Shooting Down the Myths
An internationally respected voice who shot down the myth of Israeli “apartheid” belongs to Richard Goldstone, the prominent South African judge who later headed a UN inquiry into the 2009-10 war ignited by the Hamas terror group. His final report was seen as rewarding Palestinian terror, condemned by Israel and used as ammunition by BDS and the organizers of Israel Apartheid Week. (Goldstone later expressed regret for the report.)
However, what the Israel Apartheid Week organizers ignore is that Goldstone helped dismantle apartheid in South Africa and was offended by Palestinians hijacking the term.
“In Israel, there is no apartheid. Nothing there comes close to the definition of apartheid,” Goldstone wrote in the New York Times.
Goldstone pointed out that unlike South Africa, Israeli law does not enshrine the concept of separation and domination of one people over another. “In Israel, equal rights are the law, the aspiration and the ideal; inequities are often successfully challenged in court.”
He eloquently pointed out how the Palestinian issue was specifically not apartheid:
The situation in the West Bank is more complex. But here too there is no intent to maintain “an institutionalized regime of systematic oppression and domination by one racial group.” This is a critical distinction, even if Israel acts oppressively toward Palestinians there. South Africa’s enforced racial separation was intended to permanently benefit the white minority, to the detriment of other races. By contrast, Israel has agreed in concept to the existence of a Palestinian state in Gaza and almost all of the West Bank, and is calling for the Palestinians to negotiate the parameters.
South African journalist Rolene Marks astutely observed that “even in the darkest days of Apartheid, NOBODY questioned South Africa’s right to exist as a country, no matter how much the world objected to its racist policies.”
Related reading: The False Israel-Apartheid Libel
Climate of Fear on Campuses
Contrarily, the BDS goal is not to create a democratic Palestinian state, but instead disassemble Israel. Activists do not call for a two-state solution and BDS has no goal of resolving the conflict.
First held on a Canadian campus in 2005, Israel Apartheid Week was angrily condemned by Canadian Prime Minister Justin Trudeau who said: “The BDS movement, like Israeli Apartheid Week, has no place on Canadian campuses.”

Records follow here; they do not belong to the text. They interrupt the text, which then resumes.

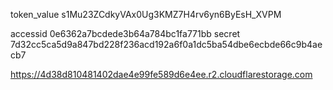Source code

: token_value s1Mu23ZCdkyVAx0Ug3KMZ7H4rv6yn6ByEsH_XVPM

accessid 0e6362a7bcdede3b64a784bc1fa771bb
secret 7d32cc5ca5d9a847bd228f236acd192a6f0a1dc5ba54dbe6ecbde66c9b4aecb7

https://4d38d810481402dae4e99fe589d6e4ee.r2.cloudflarestorage.com

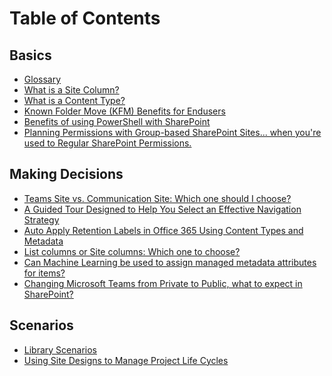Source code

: 
# Table of Contents

## Basics

* [Glossary](basics/Glossary.md)
* [What is a Site Column?](basics/what-is-site-column.md)
* [What is a Content Type?](basics/what-is-content-type.md)
* [Known Folder Move (KFM) Benefits for Endusers](basics/known-folder-move-benefits-for-enduser.md)
* [Benefits of using PowerShell with SharePoint](basics/benefits-of-using-powershell-with-sharepoint.md)
* [Planning Permissions with Group-based SharePoint Sites... when you're used to Regular SharePoint Permissions.](basics/permission-model-diferences.md)

## Making Decisions

* [Teams Site vs. Communication Site: Which one should I choose?](making-decisions/team-site-or-communication-site.md)
* [A Guided Tour Designed to Help You Select an Effective Navigation Strategy](making-decisions/select-an-effective-navigation-strategy.md)
* [Auto Apply Retention Labels in Office 365 Using Content Types and Metadata](making-decisions/auto-apply-retention-labels-in-office-365-using-content-types-and-metadata.md)
* [List columns or Site columns: Which one to choose?](making-decisions/list-column-or-site-column-which-one-to-choose.md)
* [Can Machine Learning be used to assign managed metadata attributes for items?
](making-decisions/machine-learning-and-managed-metadata.md)
* [Changing Microsoft Teams from Private to Public, what to expect in SharePoint?](making-decisions/changing-microsoft-teams-from-private-to-public-what-to-expect-in-sharepoint.md)

## Scenarios

* [Library Scenarios](basics/library-scenarios.md)
* [Using Site Designs to Manage Project Life Cycles](scenarios/site-design-life-cycle.md)

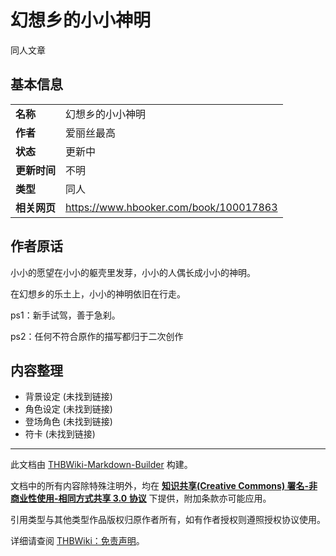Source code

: # 幻想乡的小小神明

<!-- source html: G:\repos\THBWiki-Markdown-Builder\THBWikiMarkdown\Temp\main\5\54\ns0%3A%E5%B9%BB%E6%83%B3%E4%B9%A1%E7%9A%84%E5%B0%8F%E5%B0%8F%E7%A5%9E%E6%98%8E.html -->

同人文章

## 基本信息

<table>

<tbody><tr>
<td><b>名称</b>
</td>
<td>幻想乡的小小神明
</td></tr>
<tr>
<td><b>作者</b>
</td>
<td>爱丽丝最高
</td></tr>
<tr>
<td><b>状态</b>
</td>
<td>更新中
</td></tr>
<tr>
<td><b>更新时间</b>
</td>
<td>不明
</td></tr>
<tr>
<td><b>类型</b>
</td>
<td>同人
</td></tr>

<tr>
<td><b>相关网页</b>
</td>
<td><a rel="nofollow" class="external free" href="https://www.hbooker.com/book/100017863">https://www.hbooker.com/book/100017863</a>
</td></tr></tbody></table>


## 作者原话
  
小小的愿望在小小的躯壳里发芽，小小的人偶长成小小的神明。
  
  
在幻想乡的乐土上，小小的神明依旧在行走。
  
  
ps1：新手试驾，善于急刹。
  
  
ps2：任何不符合原作的描写都归于二次创作
  

## 内容整理
- 背景设定 (未找到链接)
- 角色设定 (未找到链接)
- 登场角色 (未找到链接)
- 符卡 (未找到链接)





---

此文档由 [THBWiki-Markdown-Builder](https://github.com/Delsin-Yu/THBWiki-Markdown-Builder) 构建。

文档中的所有内容除特殊注明外，均在 [**知识共享(Creative Commons) 署名-非商业性使用-相同方式共享 3.0 协议**](https://creativecommons.org/licenses/by-sa/3.0/deed.zh-hans) 下提供，附加条款亦可能应用。

引用类型与其他类型作品版权归原作者所有，如有作者授权则遵照授权协议使用。

详细请查阅 [THBWiki：免责声明](https://thbwiki.cc/THBWiki:%E5%85%8D%E8%B4%A3%E5%A3%B0%E6%98%8E)。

…Canadian Jewish students on campuses no longer feel safe or free to express themselves and express their political views on campus. Any time a Canadian student is feeling unsafe on their campus because of a movement, that does cause an issue with me and that is why I have been clear and I will continue to be clear in condemning Israel apartheid week and the BDS movement.
Canadian Prime Minister Justin Trudeau, April 16, 2019
The BDS movement, like Israeli Apartheid Week, has no place on Canadian campuses. As a @McGillU alum, I’m disappointed. #EnoughIsEnough
— Justin Trudeau (@JustinTrudeau) March 13, 2015
At the peak of vitriol, one Israel Apartheid Week organizer called Canada an apartheid state like Israel. That drew a strong rebuke in the Canadian media that ridiculed the “hypocrites in the “Israeli Apartheid” movement” and that Israel Apartheid Week amounted to a “trendy pretense put on by bigots and marginalized radicals.”
Related reading: Do Arab Israelis Really Suffer From Apartheid?
There is also opposition to BDS and Israel Apartheid Week in the Palestinian sector where peace advocates say it hurts their efforts. Prominent human rights activist Bassem Eid said: “As a Palestinian dedicated to working for peace … I do not believe that the BDS advocates are helping our cause. On the contrary, they are just creating more hatred, enmity, and polarization.”
Judge Goldstone, widely respected in South Africa for his role in helping dismantle apartheid and transition South Africa into a full democracy, speaks with authority when he shoots down the main claim of the BDS movement and the rationale behind Israel Apartheid Week:
“The charge that Israel is an apartheid state is a false and malicious one that precludes, rather than promotes, peace and harmony,” Goldstone concludes.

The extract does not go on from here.